**** Information shown ****

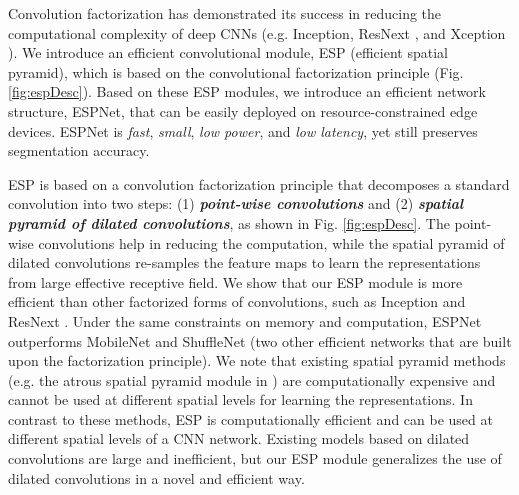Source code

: \documentclass[runningheads]{llncs}
\def\Fig{Fig. }
\begin{document}
Convolution factorization has demonstrated its success in reducing the computational complexity of deep CNNs (e.g. Inception\cite{szegedy2015going,szegedy2016rethinking,SzegedyIV16InceptionV4},  ResNext \cite{xie2017aggregated}, and Xception \cite{chollet2016xception}). We introduce an efficient convolutional module, ESP (efficient spatial pyramid),  which is based on the convolutional factorization principle (\Fig \ref{fig:espDesc}). Based on these ESP modules, we introduce an efficient network structure, ESPNet, that can be easily deployed on resource-constrained edge devices. ESPNet is \textit{fast}, \textit{small}, \textit{low power}, and \textit{low latency}, yet still preserves segmentation accuracy.


ESP is based on a convolution factorization principle that decomposes a standard convolution into two steps: (1) \textbf{\textit{point-wise convolutions}} and (2) \textbf{\textit{spatial pyramid of dilated convolutions}}, as shown in \Fig \ref{fig:espDesc}. The point-wise convolutions help in reducing the computation, while the spatial pyramid of dilated convolutions re-samples the feature maps to learn the representations from large effective receptive field. We show that our ESP module is more efficient than other factorized forms of convolutions, such as Inception \cite{szegedy2015going,szegedy2016rethinking,SzegedyIV16InceptionV4} and  ResNext \cite{xie2017aggregated}. Under the same constraints on memory and computation, ESPNet outperforms  MobileNet \cite{howard2017mobilenets} and ShuffleNet \cite{zhang2017shufflenet} (two other efficient networks that are built upon the factorization principle). We note that existing spatial pyramid methods (e.g. the atrous spatial pyramid module in \cite{chen2016deeplab}) are computationally expensive and cannot be used at different spatial levels for learning the representations. In contrast to these methods, ESP is computationally efficient and can be used at different spatial levels of a CNN network. Existing models based on dilated convolutions \cite{zhao2017pyramid,chen2016deeplab,yu2015multi,yu2017dilated} are large and inefficient, but our ESP module generalizes the use of dilated convolutions in a novel and efficient way.   
\end{document}
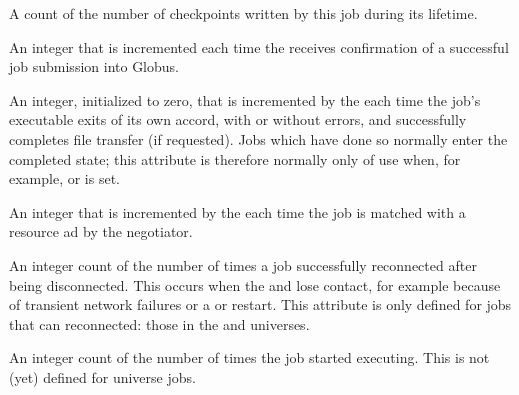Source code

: \begin{description}
\item[\AdAttr{NumCkpts}:]  A count of the number of checkpoints
written by this job during its lifetime.

\item[\AdAttr{NumGlobusSubmits}:]   An integer that is incremented each
time the  receives confirmation of a successful job
submission into Globus.

\item[\AdAttr{NumJobCompletions}:]  An integer, initialized to zero,
that is incremented by the  each time the job's
executable exits of its own accord, with or without errors, and
successfully completes file transfer (if requested).  Jobs which have
done so normally enter the completed state; this attribute is therefore
normally only of use when, for example,  or
 is set.

\item[\AdAttr{NumJobMatches}:]  An integer that is incremented by the
 each time the job is matched with a resource ad by the
negotiator.

\item[\AdAttr{NumJobReconnects}:]  An integer count of the number of times a
  job successfully reconnected after being disconnected.
  This occurs when the
   and  lose contact,
  for example because of
  transient network failures or a  or 
  restart.
  This attribute is only defined for jobs that can reconnected:
  those in the  and  universes.

\item[\AdAttr{NumJobStarts}:]  An integer count of the number of times the
  job started executing.
  This is not (yet) defined for  universe jobs.


\end{description}
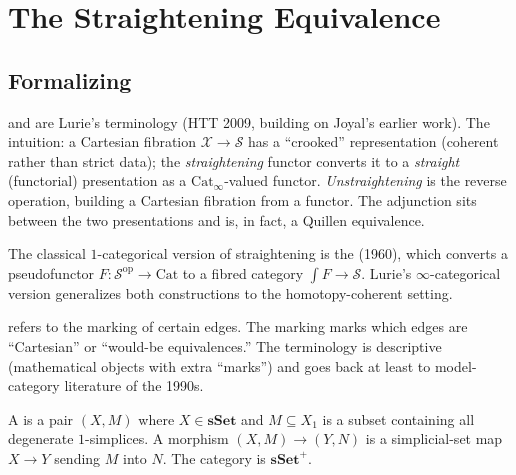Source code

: \section{The Straightening Equivalence}
\label{sec:straightening-statement}

\subsection{Formalizing}

\begin{nameorigin}
 and  are Lurie's terminology
(HTT 2009, building on Joyal's earlier work). The intuition: a Cartesian
fibration $\mathcal{X} \to \mathcal{S}$ has a ``crooked'' representation
(coherent rather than strict data); the \emph{straightening} functor
converts it to a \emph{straight} (functorial) presentation as a
$\mathrm{Cat}_\infty$-valued functor. \emph{Unstraightening} is the
reverse operation, building a Cartesian fibration from a functor. The
adjunction sits between the two presentations and is, in fact, a
Quillen equivalence.

The classical $1$-categorical version of straightening is the
 (1960), which converts a pseudofunctor
$F : \mathcal{S}^{\mathrm{op}} \to \mathrm{Cat}$ to a fibred category
$\int F \to \mathcal{S}$. Lurie's $\infty$-categorical version
generalizes both constructions to the homotopy-coherent setting.
\end{nameorigin}

\begin{nameorigin}
 refers to the marking of certain edges.
The marking marks which edges are ``Cartesian'' or ``would-be
equivalences.'' The terminology is descriptive (mathematical objects
with extra ``marks'') and goes back at least to model-category
literature of the 1990s.
\end{nameorigin}

\begin{definition}
\label{def:marked-sset}
A  is a pair $(X, M)$ where $X \in \mathbf{sSet}$
and $M \subseteq X_1$ is a subset containing all degenerate $1$-simplices.
A morphism $(X, M) \to (Y, N)$ is a simplicial-set map $X \to Y$ sending
$M$ into $N$. The category is $\mathbf{sSet}^+$.
\end{definition}


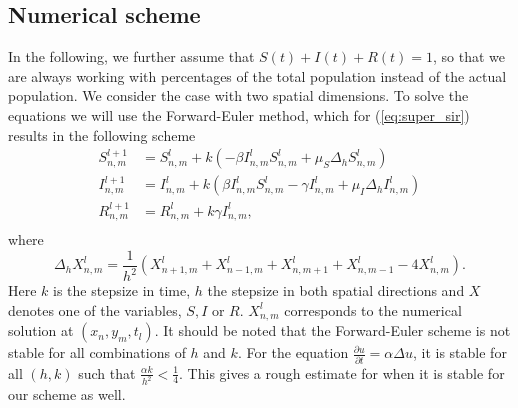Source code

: \subsection{Numerical scheme}
In the following, we further assume that $S(t) + I(t) + R(t) = 1$, so that we are always working with percentages of the total population instead of the actual population.
We consider the case with two spatial dimensions.
To solve the equations we will use the Forward-Euler method, which for (\ref{eq:super_sir}) results in the following scheme
\begin{equation}
    \begin{split}
        S_{n,m}^{l+1} &= S_{n,m}^l + k(-\beta I_{n,m}^l S_{n,m}^l + \mu_S \Delta_h S_{n,m}^l) \\
        I_{n,m}^{l+1} &= I_{n,m}^l + k(\beta I_{n,m}^l S_{n,m}^l - \gamma I_{n,m}^l +  \mu_I \Delta_h I_{n,m}^l) \\
        R_{n,m}^{l+1} &= R_{n,m}^l + k \gamma I_{n,m}^l,  \\
    \end{split}
    \label{eq:SIR-numerical}
\end{equation}
where
\begin{equation*}
    \Delta_h X_{n,m}^l = \frac{1}{h^2}(X_{n+1, m}^l + X_{n-1, m}^l + X_{n, m+1}^l + X_{n, m-1}^l - 4X_{n,m}^l).
\end{equation*}
Here $k$ is the stepsize in time, $h$ the stepsize in both spatial directions and $X$ denotes one of the variables, $S, I$ or $R$. 
$X_{n,m}^l$ corresponds to the numerical solution at $(x_n,y_m,t_l)$. It should be noted that the Forward-Euler scheme is
not stable for all combinations of $h$ and $k$. For the equation $\frac{\partial u}{\partial t} = \alpha \Delta u$, it is stable for all $(h,k)$
such that $\frac{\alpha k}{h^2} < \frac{1}{4}$. This gives a rough estimate for when it is stable for our scheme as well.

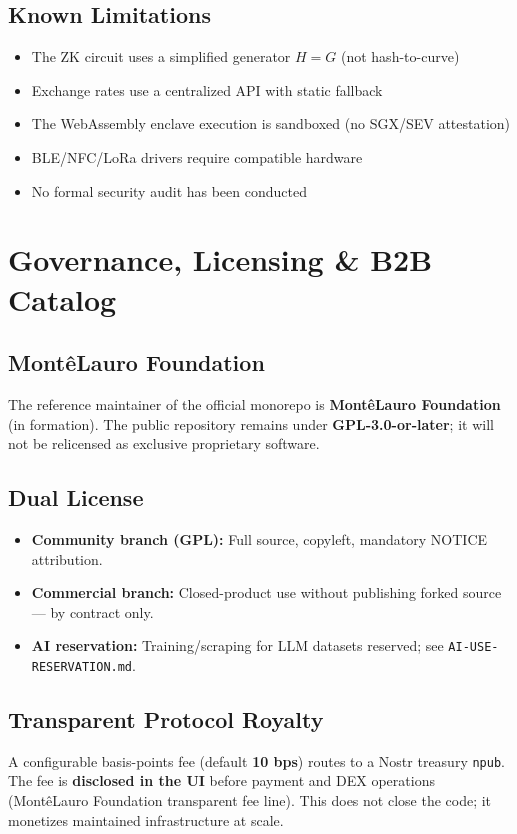\documentclass[11pt,a4paper]{article}
\begin{document}
\subsection{Known Limitations}
\begin{itemize}[nosep]
  \item The ZK circuit uses a simplified generator $H = G$ (not hash-to-curve)
  \item Exchange rates use a centralized API with static fallback
  \item The WebAssembly enclave execution is sandboxed (no SGX/SEV attestation)
  \item BLE/NFC/LoRa drivers require compatible hardware
  \item No formal security audit has been conducted
\end{itemize}

\section{Governance, Licensing \& B2B Catalog}

\subsection{MontêLauro Foundation}
The reference maintainer of the official monorepo is \textbf{MontêLauro Foundation} (in formation). The public repository remains under \textbf{GPL-3.0-or-later}; it will not be relicensed as exclusive proprietary software.

\subsection{Dual License}
\begin{itemize}[nosep]
  \item \textbf{Community branch (GPL):} Full source, copyleft, mandatory NOTICE attribution.
  \item \textbf{Commercial branch:} Closed-product use without publishing forked source --- by contract only.
  \item \textbf{AI reservation:} Training/scraping for LLM datasets reserved; see \texttt{AI-USE-RESERVATION.md}.
\end{itemize}

\subsection{Transparent Protocol Royalty}
A configurable basis-points fee (default \textbf{10 bps}) routes to a Nostr treasury \texttt{npub}. The fee is \textbf{disclosed in the UI} before payment and DEX operations (MontêLauro Foundation transparent fee line). This does not close the code; it monetizes maintained infrastructure at scale.
\end{document}
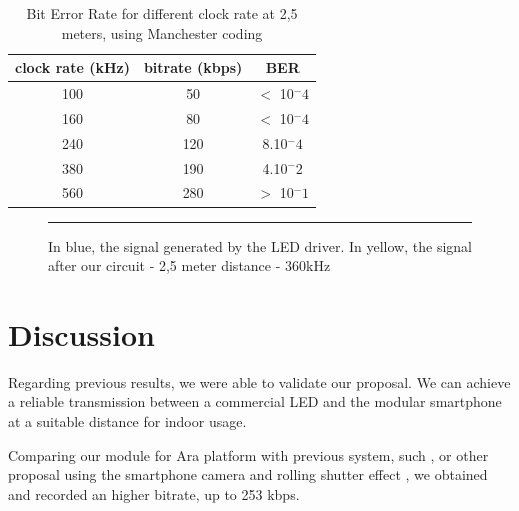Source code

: \begin{table}[htbp]
\begin{center}
\begin{tabular}{|c|c|c|}
  \hline
  clock rate (kHz) & bitrate (kbps) & BER \\
  \hline
  100 & 50 & $<$ 10$^-4$ \\
  160 & 80 & $<$ 10$^-4$ \\
  240 & 120 & 8.10$^-4$ \\
  380 & 190 & 4.10$^-2$ \\
  560 & 280 & $>$ 10$^-1$ \\
  \hline
\end{tabular}
\end{center}
\caption{Bit Error Rate for different clock rate at 2,5 meters, using Manchester coding}
\label{tab:ber-manchester}
\end{table}

\begin{figure}[htbp]
	\centering
		\rule{35em}{0.5pt}
		\caption
        {In blue, the signal generated by the LED driver. In yellow, the signal after our circuit - 2,5 meter distance - 360kHz}
		\label{fig:manchester-problem}
	\end{figure}
    
 

\section{Discussion}

Regarding previous results, we were able to validate our proposal. We can achieve a reliable transmission between a commercial LED and the modular smartphone at a suitable distance for indoor usage.

Comparing our  module for Ara platform with previous system, such \citep{phycomp}, or other proposal using the smartphone camera and rolling shutter effect  \citep{rolling}, we obtained and recorded an higher bitrate, up to 253 kbps.
\citep{phycomp}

****

▸ Exercise description: Which lines in the records above include the word "mathcal"? Copy them out.

▸ Completed exercise:
fibration $\mathcal{X} \to \mathcal{S}$ has a ``crooked'' representation
$F : \mathcal{S}^{\mathrm{op}} \to \mathrm{Cat}$ to a fibred category
$\int F \to \mathcal{S}$. Lurie's $\infty$-categorical version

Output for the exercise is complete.